## PROBLEM DESCRIPTION
Output exactly the lines that run from the start of the records to the line with "Hard-2 Test Results", counting both ends, and skip the pictures.

## DATA SHOWN
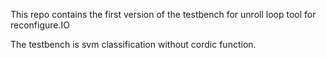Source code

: This repo contains the first version of the testbench for unroll loop tool for reconfigure.IO

The testbench is svm classification without cordic function.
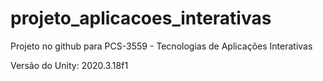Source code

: # projeto_aplicacoes_interativas
Projeto no github para PCS-3559 - Tecnologias de Aplicações Interativas

Versão do Unity: 2020.3.18f1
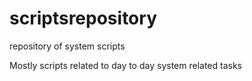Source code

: # scriptsrepository
repository of system scripts


Mostly scripts related to day to day system related tasks
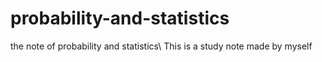 # probability-and-statistics
the note of probability and statistics\\
This is a study note made by myself
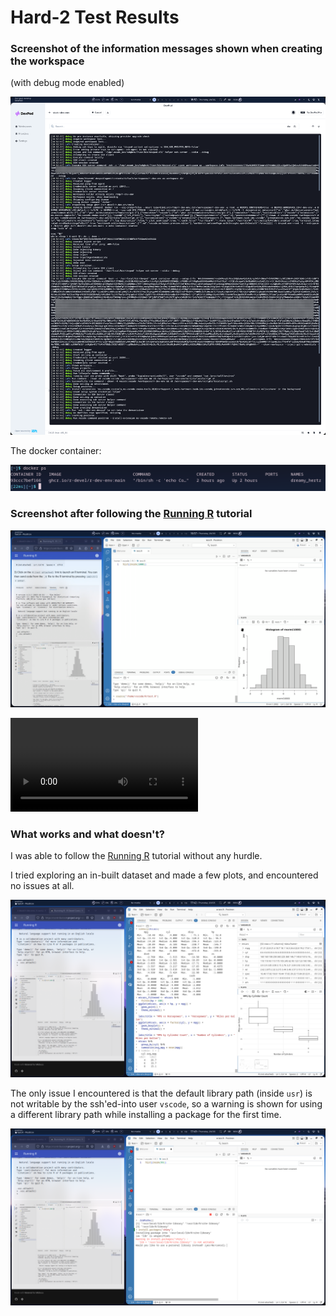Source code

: # Hard-2 Test Results

### Screenshot of the information messages shown when creating the workspace

(with debug mode enabled)

![image](screenshots/container-creation-logs.png)

The docker container:

![image](screenshots/docker-container.png)

### Screenshot after following the [Running R](https://contributor.r-project.org/r-dev-env/tutorials/running_r/) tutorial

![running-r](screenshots/running-r.png)

![running-r-screen-recording](screenshots/running_r.mp4)

### What works and what doesn't?

I was able to follow the [Running R](https://contributor.r-project.org/r-dev-env/tutorials/running_r/) tutorial without any hurdle.

I tried exploring an in-built dataset and made a few plots, and encountered no issues at all.

![image](screenshots/misc_usage.png)

The only issue I encountered is that the default library path (inside `usr`) is not writable by the ssh'ed-into user `vscode`, so a warning is shown for using a different library path while installing a package for the first time.

![image](screenshots/unwritable-default-library-path.png)
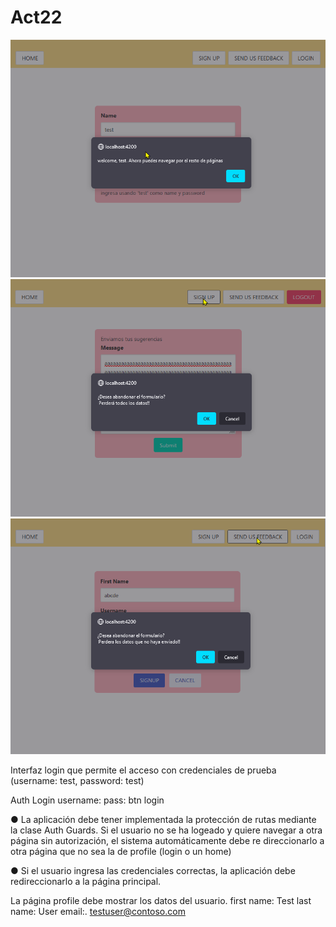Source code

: # Act22


![](./src/assets/captura.png)
![](./src/assets/captura1.png)
![](./src/assets/captura2.png)

Interfaz login que permite el acceso con credenciales de prueba (username: test, password: test)

Auth Login
username:
pass:
btn login

●	La aplicación debe tener implementada la protección de rutas mediante la clase Auth Guards. Si el usuario no se ha logeado y quiere navegar  a otra página sin autorización, el sistema automáticamente  debe re direccionarlo a otra página que no sea la de profile (login o un home)

●	Si el usuario ingresa las credenciales correctas, la aplicación debe redireccionarlo a la página principal. 

La página profile debe mostrar los datos del usuario.
first name: Test
last name: User
email:. testuser@contoso.com


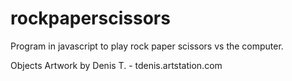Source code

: # rockpaperscissors

Program in javascript to play rock paper scissors vs the computer.

Objects Artwork by Denis T. - tdenis.artstation.com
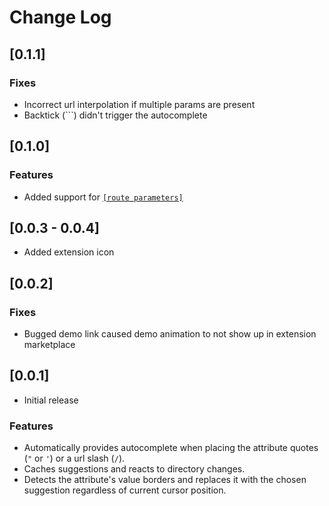 # Change Log

## [0.1.1]

### Fixes

- Incorrect url interpolation if multiple params are present
- Backtick (`\``) didn't trigger the autocomplete

## [0.1.0]

### Features

- Added support for [`[route parameters]`](https://qwik.builder.io/qwikcity/routing/route-parameters/)

## [0.0.3 - 0.0.4]

- Added extension icon

## [0.0.2]

### Fixes

- Bugged demo link caused demo animation to not show up in extension marketplace

## [0.0.1]

- Initial release

### Features

- Automatically provides autocomplete when placing the attribute quotes (`"` or `'`) or a url slash (`/`).
- Caches suggestions and reacts to directory changes.
- Detects the attribute's value borders and replaces it with the chosen suggestion regardless of current cursor position.

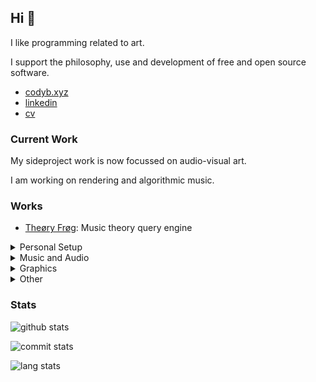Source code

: ## Hi 🐸
I like programming related to art.

I support the philosophy, use and development of free and open source software.
- [codyb.xyz](https://codyb.xyz)
- [linkedin](https://www.linkedin.com/in/codybloemhard/)
- [cv](https://codyb.xyz/cv/cody-bloemhard-cv.pdf)

### Current Work
My sideproject work is now focussed on audio-visual art.

I am working on rendering and algorithmic music.

### Works
- [Theøry Frøg](https://codyb.xyz/theory-frog.html): Music theory query engine

<details><summary>Personal Setup</summary><p>

- [https://github.com/codybloemhard/LinuxRice](https://github.com/codybloemhard/LinuxRice)
- [https://github.com/codybloemhard/codybloemhard.github.io](https://github.com/codybloemhard/codybloemhard.github.io)
- [https://github.com/codybloemhard/qmk-cody](https://github.com/codybloemhard/qmk-cody)
- [https://github.com/codybloemhard/eliza](https://github.com/codybloemhard/eliza)
- [https://github.com/codybloemhard/st-cody](https://github.com/codybloemhard/st-cody)
- [https://github.com/codybloemhard/dmenu-cody](https://github.com/codybloemhard/dmenu-cody)
- [https://github.com/codybloemhard/shapebar](https://github.com/codybloemhard/shapebar)
</p></details>

<details><summary>Music and Audio</summary><p>

- [https://github.com/codybloemhard/termdaw](https://github.com/codybloemhard/termdaw)
- [https://github.com/codybloemhard/music-theory](https://github.com/codybloemhard/music-theory)
- [https://github.com/codybloemhard/lv2-host-minimal](https://github.com/codybloemhard/lv2-host-minimal)
- [https://github.com/codybloemhard/floww](https://github.com/codybloemhard/floww)
- [https://github.com/codybloemhard/sampsyn](https://github.com/codybloemhard/sampsyn)
- [https://github.com/codybloemhard/wavedit](https://github.com/codybloemhard/wavedit)
- [https://github.com/codybloemhard/generalized-titles](https://github.com/codybloemhard/generalized-titles)
</p></details>

<details><summary>Graphics</summary><p>

- [https://github.com/codybloemhard/clrays](https://github.com/codybloemhard/clrays)
- [https://github.com/codybloemhard/frag](https://github.com/codybloemhard/frag)
- [https://github.com/codybloemhard/UU_Raytracer](https://github.com/codybloemhard/UU_Raytracer)
</p></details>

<details><summary>Other</summary><p>

- [https://github.com/codybloemhard/stonks](https://github.com/codybloemhard/stonks)
- [https://github.com/codybloemhard/mangatrans](https://github.com/codybloemhard/mangatrans)
- [https://github.com/codybloemhard/PersonalPlanner](https://github.com/codybloemhard/PersonalPlanner)
- [https://github.com/codybloemhard/fp-pacman](https://github.com/codybloemhard/fp-pacman)
</p></details>

### Stats
<p>
 
![github stats](https://github-readme-stats.vercel.app/api?username=codybloemhard&count_private=true&show_icons=true&theme=gruvbox)
 
![commit stats](https://github-readme-streak-stats.herokuapp.com/?user=codybloemhard&theme=gruvbox)
 
![lang stats](https://github-readme-stats.vercel.app/api/top-langs/?username=codybloemhard&layout=compact&theme=gruvbox&count_private=true&langs_count=10&exclude_repo=SFML_BezierCurves)
 
</p>
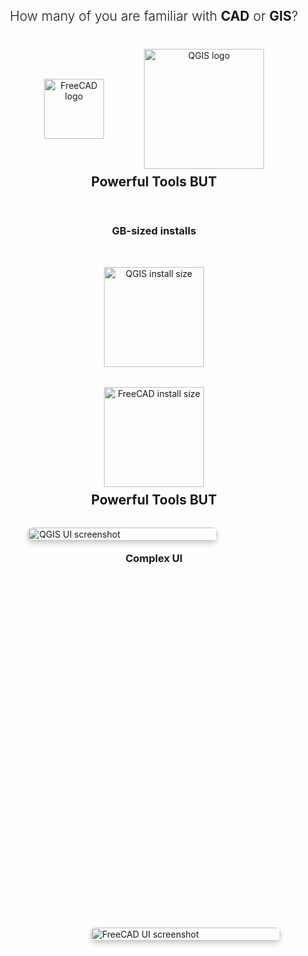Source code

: <section>
  <h2 style="text-align:center; margin-top: 0.5rem; font-weight:300;">
    How many of you are familiar with <strong style="font-weight:700;">CAD</strong> or <strong style="font-weight:700;">GIS</strong>?
  </h2>

  <div style="display:flex; justify-content:center; gap:4rem; align-items:center; margin-top:2.5rem;">
    <div class="fragment" style="text-align:center;">
      <img src="images/freecad-logo.svg" alt="FreeCAD logo" style="height:6rem; display:block; margin:0 auto;" />
    </div>

  <div class="fragment" style="text-align:center;">
    <img src="images/qgis-logo.svg" alt="QGIS logo" style="height:12rem; display:block; margin:0 auto;" />
  </div>
  </div>
</section>

<section>
  <h2 style="text-align:center; margin-top:0.5rem;">Powerful Tools BUT</h2>

  <div class="fragment" style="display:flex; flex-direction: column; align-items:center; gap:2rem; margin-top:2rem;">
  <h3 style="text-align:center; margin-top:1.5rem;">GB-sized installs</h3>

  <div style="text-align:center;">
    <img src="images/qgis-size.png" alt="QGIS install size" style="height:10rem; display:block; margin:0 auto;" />
  </div>
  <div style="text-align:center;">
    <img src="images/fcad-size.png" alt="FreeCAD install size" style="height:10rem; display:block; margin:0 auto;" />
  </div>
  </div>
</section>

<section>
  <h2 style="text-align:center; margin-top:0.5rem;">Powerful Tools BUT</h2>

  <div class="fragment" style="position:relative; height:80vh; margin-top:2rem;">
    <h3 style="position:absolute; top:1rem; width:100%; text-align:center;">Complex UI</h3>

  <div style="position:absolute; top:0; left:10%; width:60%; z-index:1;">
    <img src="images/qgis-ui.png" alt="QGIS UI screenshot" style="width:100%; height:auto; border-radius:8px; box-shadow:0 4px 8px rgba(0,0,0,0.2);" />
  </div>

  <div style="position:absolute; top:20%; left:30%; width:60%; z-index:2;">
    <img src="images/fcad-ui.png" alt="FreeCAD UI screenshot" style="width:100%; height:auto; border-radius:8px; box-shadow:0 4px 8px rgba(0,0,0,0.2);" />
  </div>
  </div>
</section>



<!-- Slide 2: Visual Meme / Contrast -->
<section>
  <div style="display: flex; gap: 2rem; align-items: flex-start; justify-content: center;">
    <div style="flex: 1; text-align: center;">
      <h3 style="color: #7a7a7aff;">🚨 Desktop Tools</h3>
      <img src="images/qgis-error.png" alt="Install error screenshot"
           style="max-width: 100%; max-height: 40vh; border: 2px solid #e74c3c; border-radius: 6px;" />
      <p style="font-size: 0.9em; color: #aaa; margin-top: 0.5rem;">
        GB-sized installs • plugin hell • version mismatches
      </p>
    </div>
    <div style="flex: 1; text-align: center;">
      <h3 style="color: #27ae60;">✅ Browser-Native</h3>
      <img src="images/jgis.png" alt="Browser-based GIS"
           style="max-width: 100%; max-height: 40vh; border: 2px solid #27ae60; border-radius: 6px;" />
      <p style="font-size: 0.9em; color: #aaa; margin-top: 0.5rem;">
        Open a link • clean UI • collaborative & reproducible
      </p>
    </div>
  </div>
</section>

<!-- Slide 3: Solution Intro -->
<section>
  <h2>CAD & GIS in the Browser</h2>
  <p class="fragment">
    <strong>JupyterCAD</strong> + <strong>JupyterGIS</strong> → CAD & spatial computing inside Jupyter
  </p>
  <p class="fragment">
    Powered by <strong>WebAssembly</strong> + <strong>Jupyter CRDTs</strong> → runs anywhere, any kernel, zero installs
  </p>
  <div class="fragment" style="margin-top: 1rem; display: flex; gap: 1rem; justify-content: center;">
    <img src="images/jupyterlite.png" alt="JupyterLite" style="height: 3rem;" />
    <img src="images/jcad.png" alt="JupyterCAD" style="height: 3rem;" />
    <img src="images/jgis.png" alt="JupyterGIS" style="height: 3rem;" />
  </div>
</section>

## REPLY
Source code

: This repo contains the first version of the testbench for unroll loop tool for reconfigure.IO

The testbench is svm classification without cordic function.
Source code

: # projeto_aplicacoes_interativas
Projeto no github para PCS-3559 - Tecnologias de Aplicações Interativas

Versão do Unity: 2020.3.18f1
Source code

: # scriptsrepository
repository of system scripts


Mostly scripts related to day to day system related tasks
 # probability-and-statistics
the note of probability and statistics\\
This is a study note made by myself
Source code

: # Hard-2 Test Results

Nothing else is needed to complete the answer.